Research approaches could include:

• High-throughput screening for small molecule inhibitors specific to B. cenocepacia atpD

• Structure-based drug design targeting unique features of the protein

• Inhibitory antibody development against surface-exposed regions

• Peptide inhibitors designed to disrupt atpD interactions with other ATP synthase subunits

This approach is particularly relevant for B. cenocepacia infections, which are notoriously difficult to treat due to intrinsic antibiotic resistance. Targeting essential metabolic enzymes represents a promising alternative strategy that might be less prone to resistance development.

How might comparative studies of atpD across the two B. cenocepacia clades inform our understanding of host adaptation mechanisms?

Comparative studies of atpD between the clinical-dominated and environmental-dominated clades of B. cenocepacia could provide valuable insights into bacterial adaptation to different ecological niches :

• Identification of adaptive signatures: Detailed sequence and structural comparisons could reveal specific substitutions that contribute to host adaptation.

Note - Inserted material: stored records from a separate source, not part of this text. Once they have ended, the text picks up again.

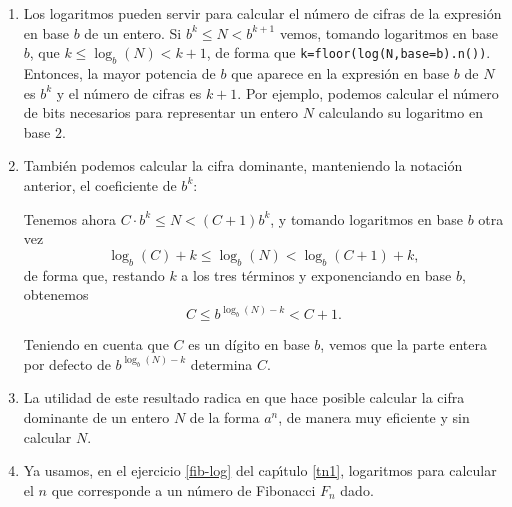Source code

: \begin{enumerate}
 \item Los logaritmos pueden servir para calcular el n\'umero de cifras de la
expresi\'on en base $b$ de un entero. Si 
 $b^k\le N<b^{k+1}$ vemos, tomando logaritmos en base $b$, que $k \le \log_b(N)
<
k+1$, de forma que \lstinline|k=floor(log(N,base=b).n())|. Entonces, la mayor
potencia de $b$ que aparece en la expresi\'on en base $b$ de $N$ es $b^k$ y el
n\'umero de cifras es $k+1$. Por ejemplo, podemos calcular el n\'umero de bits
necesarios para representar un entero $N$ calculando su logaritmo en base $2$.

 \item Tambi\'en podemos calcular la cifra dominante, manteniendo la notaci\'on
anterior, el coeficiente de $b^k$: 

Tenemos ahora $C\cdot b^k\le N<(C+1)b^k$, y tomando logaritmos en base $b$ otra
vez 
\[\log_b(C)+k\le \log_b(N)< \log_b(C+1)+k,\]
\noindent de forma que, restando $k$ a los tres t\'erminos y exponenciando en
base $b$, obtenemos
\[C\le b^{\log_b(N)-k}<C+1.\]

Teniendo en cuenta que $C$ es un d\'{i}gito en base $b$, 
vemos que la parte entera por defecto de  $b^{\log_b(N)-k}$ determina $C$.
 \item La utilidad de este resultado radica en que hace posible calcular la cifra dominante de un entero $N$ de la forma $a^ n$, de manera muy eficiente y  sin calcular $N$. 
 \item Ya usamos, en el ejercicio \ref{fib-log} del cap\'{\i}tulo \ref{tn1},
logaritmos para calcular el $n$ que corresponde a un n\'umero de Fibonacci $F_n$
dado.
 
\end{enumerate}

• Functional consequences: Biochemical characterization of atpD variants from both clades might demonstrate differences in catalytic efficiency, regulatory properties, or stability under different conditions.

• Co-evolutionary patterns: Analysis of atpD evolution in concert with other ATP synthase subunits might reveal coordinated changes that optimize energy production in different environments.

• Integration with virulence studies: Correlating atpD variations with the documented differences in virulence factor distribution between clades could illuminate the relationship between energy metabolism and pathogenicity.

A comprehensive research program would include:

• Sequencing atpD from multiple strains representing both clades

• Recombinant expression and biochemical characterization

• Structural studies to identify meaningful differences

• In vivo studies to assess the impact of atpD variants on bacterial fitness in different environments

Such work would contribute to our fundamental understanding of bacterial adaptation mechanisms and potentially identify new targets for therapeutic intervention.